[Dataset entries]
::::::::
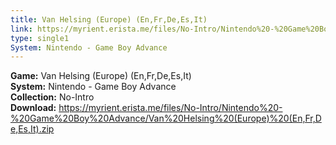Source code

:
 ```yaml
---
title: Van Helsing (Europe) (En,Fr,De,Es,It)
link: https://myrient.erista.me/files/No-Intro/Nintendo%20-%20Game%20Boy%20Advance/Van%20Helsing%20(Europe)%20(En,Fr,De,Es,It).zip
type: single1
System: Nintendo - Game Boy Advance
---
```

<b>Game:</b> Van Helsing (Europe) (En,Fr,De,Es,It)<br>
<b>System:</b> Nintendo - Game Boy Advance<br>
<b>Collection:</b> No-Intro<br>
<b>Download:</b> https://myrient.erista.me/files/No-Intro/Nintendo%20-%20Game%20Boy%20Advance/Van%20Helsing%20(Europe)%20(En,Fr,De,Es,It).zip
::::::::
WHAT THE TASK REQUIRES.
The task calls for every line of the data to be returned exactly, without pictures.

OUTPUT BELOW.
Source code

:
 ```yaml
---
title: Van Helsing (Europe) (En,Fr,De,Es,It)
link: https://myrient.erista.me/files/No-Intro/Nintendo%20-%20Game%20Boy%20Advance/Van%20Helsing%20(Europe)%20(En,Fr,De,Es,It).zip
type: single1
System: Nintendo - Game Boy Advance
---
```

<b>Game:</b> Van Helsing (Europe) (En,Fr,De,Es,It)<br>
<b>System:</b> Nintendo - Game Boy Advance<br>
<b>Collection:</b> No-Intro<br>
<b>Download:</b> https://myrient.erista.me/files/No-Intro/Nintendo%20-%20Game%20Boy%20Advance/Van%20Helsing%20(Europe)%20(En,Fr,De,Es,It).zip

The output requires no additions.